EXERCISE DIRECTIONS
Exactly as written, print every line of the listing below and omit its pictures.

EXCERPTED DATA
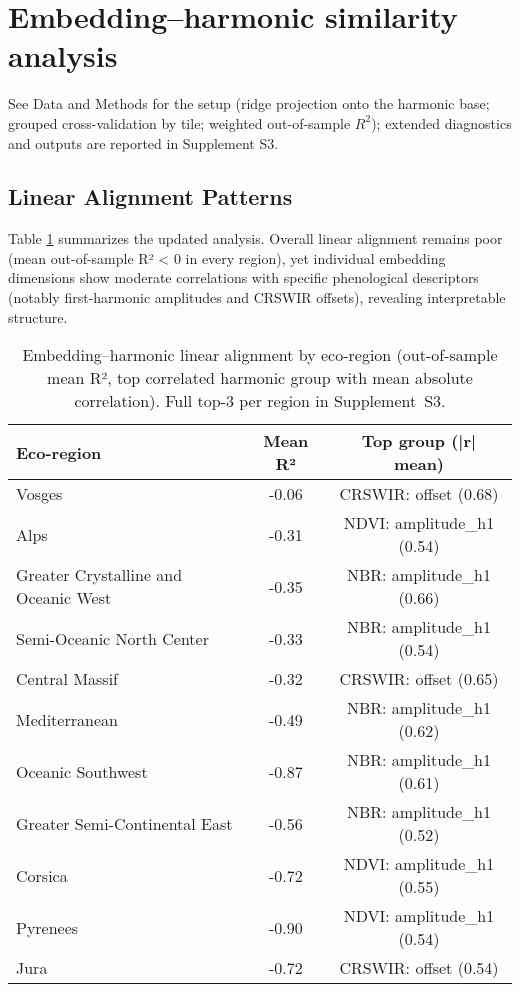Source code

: \documentclass[utf8]{FrontiersinHarvard}
\begin{document}
\section{Embedding–harmonic similarity analysis}

See Data and Methods for the setup (ridge projection onto the harmonic base; grouped cross-validation by tile; weighted out-of-sample $R^2$); extended diagnostics and outputs are reported in Supplement S3.

\subsection{Linear Alignment Patterns}

Table \ref{tab:similarity_ecoregion} summarizes the updated analysis. Overall linear alignment remains poor (mean out-of-sample R² < 0 in every region), yet individual embedding dimensions show moderate correlations with specific phenological descriptors (notably first-harmonic amplitudes and CRSWIR offsets), revealing interpretable structure.

\begin{table}[H]
\centering
\begin{tabular}{lcc}
\hline
\textbf{Eco-region} & \textbf{Mean R²} & \textbf{Top group (|r| mean)} \\ \hline
Vosges & -0.06 & CRSWIR: offset (0.68) \\
Alps & -0.31 & NDVI: amplitude\_h1 (0.54) \\
Greater Crystalline and Oceanic West & -0.35 & NBR: amplitude\_h1 (0.66) \\
Semi-Oceanic North Center & -0.33 & NBR: amplitude\_h1 (0.54) \\
Central Massif & -0.32 & CRSWIR: offset (0.65) \\
Mediterranean & -0.49 & NBR: amplitude\_h1 (0.62) \\
Oceanic Southwest & -0.87 & NBR: amplitude\_h1 (0.61) \\
Greater Semi-Continental East & -0.56 & NBR: amplitude\_h1 (0.52) \\
Corsica & -0.72 & NDVI: amplitude\_h1 (0.55) \\
Pyrenees & -0.90 & NDVI: amplitude\_h1 (0.54) \\
Jura & -0.72 & CRSWIR: offset (0.54) \\ \hline
\end{tabular}
\caption{Embedding–harmonic linear alignment by eco-region (out-of-sample mean R², top correlated harmonic group with mean absolute correlation). Full top-3 per region in Supplement~S3.}
\label{tab:similarity_ecoregion}
\end{table}
\end{document}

EXERCISE ANSWER
Source code

: \documentclass[utf8]{FrontiersinHarvard}
\begin{document}
\section{Embedding–harmonic similarity analysis}

See Data and Methods for the setup (ridge projection onto the harmonic base; grouped cross-validation by tile; weighted out-of-sample $R^2$); extended diagnostics and outputs are reported in Supplement S3.

\subsection{Linear Alignment Patterns}

Table \ref{tab:similarity_ecoregion} summarizes the updated analysis. Overall linear alignment remains poor (mean out-of-sample R² < 0 in every region), yet individual embedding dimensions show moderate correlations with specific phenological descriptors (notably first-harmonic amplitudes and CRSWIR offsets), revealing interpretable structure.

\begin{table}[H]
\centering
\begin{tabular}{lcc}
\hline
\textbf{Eco-region} & \textbf{Mean R²} & \textbf{Top group (|r| mean)} \\ \hline
Vosges & -0.06 & CRSWIR: offset (0.68) \\
Alps & -0.31 & NDVI: amplitude\_h1 (0.54) \\
Greater Crystalline and Oceanic West & -0.35 & NBR: amplitude\_h1 (0.66) \\
Semi-Oceanic North Center & -0.33 & NBR: amplitude\_h1 (0.54) \\
Central Massif & -0.32 & CRSWIR: offset (0.65) \\
Mediterranean & -0.49 & NBR: amplitude\_h1 (0.62) \\
Oceanic Southwest & -0.87 & NBR: amplitude\_h1 (0.61) \\
Greater Semi-Continental East & -0.56 & NBR: amplitude\_h1 (0.52) \\
Corsica & -0.72 & NDVI: amplitude\_h1 (0.55) \\
Pyrenees & -0.90 & NDVI: amplitude\_h1 (0.54) \\
Jura & -0.72 & CRSWIR: offset (0.54) \\ \hline
\end{tabular}
\caption{Embedding–harmonic linear alignment by eco-region (out-of-sample mean R², top correlated harmonic group with mean absolute correlation). Full top-3 per region in Supplement~S3.}
\label{tab:similarity_ecoregion}
\end{table}
\end{document}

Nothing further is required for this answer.